Here's another article, this time on mentoring
written by Steve Lieber .
I'm proud to say that Steve actually became a mentor of mine, (one of many) when I found my way to Periscope Studio. If it weren't for him I wouldn't be a professional today. Most of the professional etiquette I know comes directly from his years of experience and hard work in the industry. And before that, he learned from his own mentors! I think its super cool to finally become a part of this chain, and I hope someday I'll have the chance to help forge the next link. When I was alone and miserable trying to find my way into this industry, into ANY creative industry, I vowed if I ever made it I would turn around make the road easier for anyone after me.
I didn't get serious about trying to become a professional and hone my skill until 2000. Around 2003 is when I can specifically recall thinking how great it would be to have a mentor because thats about the time I came to fully understand how manga was produced with assistants. I wanted to be an assistant so bad! I was certain I could learn far more working and learning with others, than I could if I continued by myself. Unfortunately it would be seven more lonely years before I would finally have this opportunity, but thats because I wasn't aware it was something you could do here in the States! Steve's recommendation of meeting potential comic mentors at conventions is the exact scenario that turned my life around!

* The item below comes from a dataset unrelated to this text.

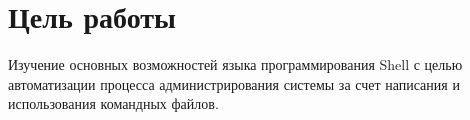 \thispagestyle{empty}
\section*{Цель работы}

Изучение основных  возможностей  языка программирования  Shell с целью автоматизации процесса администрирования системы за счет написания и использования командных файлов.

I did a portfolio review with Steve, he liked my work and offered me an internship at Periscope. There I interned for three months, then became an assistant (mostly to David Hahn
) and stuck around for another seven months before landing a penciling job at Archie.
In that year I spent with Periscope gearing up to become a professional, I found everything I had spent the last decade searching for. Mentors, and now some of my closest friends, who've taught me what I needed to move forward, and helped me to unlearn lessons that held me back.
Ok, so here's the kicker and its a hard lesson to learn. Or at least it was for me. A mentor is great, a mentor is invaluable, but you have to ALREADY have the skill, or MOST of the skill, or it needs to be clear you WILL HAVE the skill before anyone is going to spend their very valuable time and knowledge to take you on.
I remember thinking back in 2003, "I just need someone to give me a chance!" and I imagine a lot of people think that way.
If you're like me, ask yourself "Am I worth the chance?" Are you a self-starter? Do you hold yourself responsible? Are you already drawing your own comics? Animating your own cartoons? Sculpting your own 3d models? Producing your own videogames?
Something I read years ago that has stuck with me, I don't recall the exact quote but its from Neil Gaiman, he stressed the importance of finishing something. Can you draw an entire comic? Or do you quit five pages in?
Can you write a complete short story? Or do you have a lot of unfinished ideas sitting around?
This is usually the difference between someone who will do something, and someone who wants to do something. Someone who will do something is already doing it, and that's a prime candidate for mentoring!
Now, if you're like me again, you might be horrified by the reality that you have a lot of things started and very few things finished. Terror might fill you that you are only someone who wants to do something, not the someone already doing it!
The key is, you don't have to finish everything but you have to finish something. Back in 2003, I had a lot of ideas and would start and stop all kinds of projects. I still do this. But what I also did was two completed entries to Tokyopop's 'Rising Stars of Manga Competition'. Its been ten years but I think they were 20-25 page stories that I wrote and drew myself, on deadline. Thats a huge accomplishment!
Even if you haven't finished a single project yet, now is the time to flip that around! Set something up for yourself, or return to something you already started, and see if you can finish that. Don't pick something huge like your 700 page comic's masterpiece, pick something realistic to your current skill set. Be honest with yourself and start small. Finish a project. Then repeat and keep expanding until you've grown strong enough to complete that 700 page behemoth.
All those unfinished projects aren't wasted time either. Most of my skill set was built on the many projects I started. I completed very few full stories, but I drew countless pages with all my unfinished ones. They taught me how to draw comics and solve problems. I was learning by doing!
But remember, it did take me ten years too. So don't follow my example! Finish as many things as you can!!!!!!!!!!!!!!!!!!!!!!!!!!!!!!!!